# EXERCISE DESCRIPTION
Each entry below has to be written out again without any change.
##### INPUT FOR THIS TASK
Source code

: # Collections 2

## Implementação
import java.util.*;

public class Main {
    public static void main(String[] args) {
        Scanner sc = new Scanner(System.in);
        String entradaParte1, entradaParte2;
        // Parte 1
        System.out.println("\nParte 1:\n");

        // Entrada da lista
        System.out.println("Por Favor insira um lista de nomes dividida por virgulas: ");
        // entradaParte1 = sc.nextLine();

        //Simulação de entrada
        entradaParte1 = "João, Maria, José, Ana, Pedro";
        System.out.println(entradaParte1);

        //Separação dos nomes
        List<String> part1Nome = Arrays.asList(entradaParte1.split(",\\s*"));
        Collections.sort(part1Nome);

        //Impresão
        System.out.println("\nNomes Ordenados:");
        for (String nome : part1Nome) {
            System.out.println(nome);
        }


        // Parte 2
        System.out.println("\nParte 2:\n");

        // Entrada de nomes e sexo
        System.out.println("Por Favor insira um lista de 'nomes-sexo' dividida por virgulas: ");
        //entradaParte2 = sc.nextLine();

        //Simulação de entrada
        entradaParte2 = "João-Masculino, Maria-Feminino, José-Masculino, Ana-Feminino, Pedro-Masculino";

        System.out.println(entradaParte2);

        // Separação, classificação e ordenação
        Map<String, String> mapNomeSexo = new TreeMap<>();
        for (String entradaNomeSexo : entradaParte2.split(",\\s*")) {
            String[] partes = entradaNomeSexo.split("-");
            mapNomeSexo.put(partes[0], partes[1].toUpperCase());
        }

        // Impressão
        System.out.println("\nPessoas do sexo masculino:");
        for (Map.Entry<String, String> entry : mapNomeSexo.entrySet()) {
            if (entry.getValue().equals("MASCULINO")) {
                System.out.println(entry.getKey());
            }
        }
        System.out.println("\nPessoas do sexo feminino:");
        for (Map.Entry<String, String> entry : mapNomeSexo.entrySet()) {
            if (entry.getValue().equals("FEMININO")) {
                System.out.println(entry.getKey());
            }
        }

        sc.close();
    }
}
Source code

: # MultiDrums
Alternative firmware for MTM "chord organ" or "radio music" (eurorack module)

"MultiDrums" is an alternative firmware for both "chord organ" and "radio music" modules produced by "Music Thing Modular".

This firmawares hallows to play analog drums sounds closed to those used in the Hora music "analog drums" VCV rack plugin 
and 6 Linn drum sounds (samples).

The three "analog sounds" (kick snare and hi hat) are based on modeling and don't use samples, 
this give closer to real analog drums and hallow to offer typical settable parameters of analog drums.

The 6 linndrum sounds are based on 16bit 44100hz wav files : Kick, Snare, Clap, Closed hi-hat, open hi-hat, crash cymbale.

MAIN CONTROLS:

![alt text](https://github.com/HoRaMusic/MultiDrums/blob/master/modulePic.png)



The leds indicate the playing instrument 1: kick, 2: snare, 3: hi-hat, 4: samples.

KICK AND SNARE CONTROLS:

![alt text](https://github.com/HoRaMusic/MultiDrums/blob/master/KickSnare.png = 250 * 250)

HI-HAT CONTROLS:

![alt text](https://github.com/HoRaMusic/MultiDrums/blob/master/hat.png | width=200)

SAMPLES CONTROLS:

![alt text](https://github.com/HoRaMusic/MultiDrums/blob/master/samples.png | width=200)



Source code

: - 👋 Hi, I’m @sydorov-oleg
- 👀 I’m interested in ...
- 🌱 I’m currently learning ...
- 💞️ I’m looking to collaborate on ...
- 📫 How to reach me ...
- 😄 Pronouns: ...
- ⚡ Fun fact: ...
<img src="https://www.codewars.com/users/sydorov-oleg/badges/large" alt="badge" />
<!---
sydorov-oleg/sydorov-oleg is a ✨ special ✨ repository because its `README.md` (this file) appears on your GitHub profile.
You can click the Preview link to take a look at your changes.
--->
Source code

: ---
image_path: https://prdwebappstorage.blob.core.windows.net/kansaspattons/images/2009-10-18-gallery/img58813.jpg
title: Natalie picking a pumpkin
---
##########
# TASK RESULT
Source code

: # Collections 2

## Implementação
import java.util.*;

public class Main {
    public static void main(String[] args) {
        Scanner sc = new Scanner(System.in);
        String entradaParte1, entradaParte2;
        // Parte 1
        System.out.println("\nParte 1:\n");

        // Entrada da lista
        System.out.println("Por Favor insira um lista de nomes dividida por virgulas: ");
        // entradaParte1 = sc.nextLine();

        //Simulação de entrada
        entradaParte1 = "João, Maria, José, Ana, Pedro";
        System.out.println(entradaParte1);

        //Separação dos nomes
        List<String> part1Nome = Arrays.asList(entradaParte1.split(",\\s*"));
        Collections.sort(part1Nome);

        //Impresão
        System.out.println("\nNomes Ordenados:");
        for (String nome : part1Nome) {
            System.out.println(nome);
        }


        // Parte 2
        System.out.println("\nParte 2:\n");

        // Entrada de nomes e sexo
        System.out.println("Por Favor insira um lista de 'nomes-sexo' dividida por virgulas: ");
        //entradaParte2 = sc.nextLine();

        //Simulação de entrada
        entradaParte2 = "João-Masculino, Maria-Feminino, José-Masculino, Ana-Feminino, Pedro-Masculino";

        System.out.println(entradaParte2);

        // Separação, classificação e ordenação
        Map<String, String> mapNomeSexo = new TreeMap<>();
        for (String entradaNomeSexo : entradaParte2.split(",\\s*")) {
            String[] partes = entradaNomeSexo.split("-");
            mapNomeSexo.put(partes[0], partes[1].toUpperCase());
        }

        // Impressão
        System.out.println("\nPessoas do sexo masculino:");
        for (Map.Entry<String, String> entry : mapNomeSexo.entrySet()) {
            if (entry.getValue().equals("MASCULINO")) {
                System.out.println(entry.getKey());
            }
        }
        System.out.println("\nPessoas do sexo feminino:");
        for (Map.Entry<String, String> entry : mapNomeSexo.entrySet()) {
            if (entry.getValue().equals("FEMININO")) {
                System.out.println(entry.getKey());
            }
        }

        sc.close();
    }
}
Source code

: # MultiDrums
Alternative firmware for MTM "chord organ" or "radio music" (eurorack module)

"MultiDrums" is an alternative firmware for both "chord organ" and "radio music" modules produced by "Music Thing Modular".

This firmawares hallows to play analog drums sounds closed to those used in the Hora music "analog drums" VCV rack plugin 
and 6 Linn drum sounds (samples).

The three "analog sounds" (kick snare and hi hat) are based on modeling and don't use samples, 
this give closer to real analog drums and hallow to offer typical settable parameters of analog drums.

The 6 linndrum sounds are based on 16bit 44100hz wav files : Kick, Snare, Clap, Closed hi-hat, open hi-hat, crash cymbale.

MAIN CONTROLS:

![alt text](https://github.com/HoRaMusic/MultiDrums/blob/master/modulePic.png)



The leds indicate the playing instrument 1: kick, 2: snare, 3: hi-hat, 4: samples.

KICK AND SNARE CONTROLS:

![alt text](https://github.com/HoRaMusic/MultiDrums/blob/master/KickSnare.png = 250 * 250)

HI-HAT CONTROLS:

![alt text](https://github.com/HoRaMusic/MultiDrums/blob/master/hat.png | width=200)

SAMPLES CONTROLS:

![alt text](https://github.com/HoRaMusic/MultiDrums/blob/master/samples.png | width=200)



Source code

: - 👋 Hi, I’m @sydorov-oleg
- 👀 I’m interested in ...
- 🌱 I’m currently learning ...
- 💞️ I’m looking to collaborate on ...
- 📫 How to reach me ...
- 😄 Pronouns: ...
- ⚡ Fun fact: ...
<img src="https://www.codewars.com/users/sydorov-oleg/badges/large" alt="badge" />
<!---
sydorov-oleg/sydorov-oleg is a ✨ special ✨ repository because its `README.md` (this file) appears on your GitHub profile.
You can click the Preview link to take a look at your changes.
--->
Source code

: ---
image_path: https://prdwebappstorage.blob.core.windows.net/kansaspattons/images/2009-10-18-gallery/img58813.jpg
title: Natalie picking a pumpkin
---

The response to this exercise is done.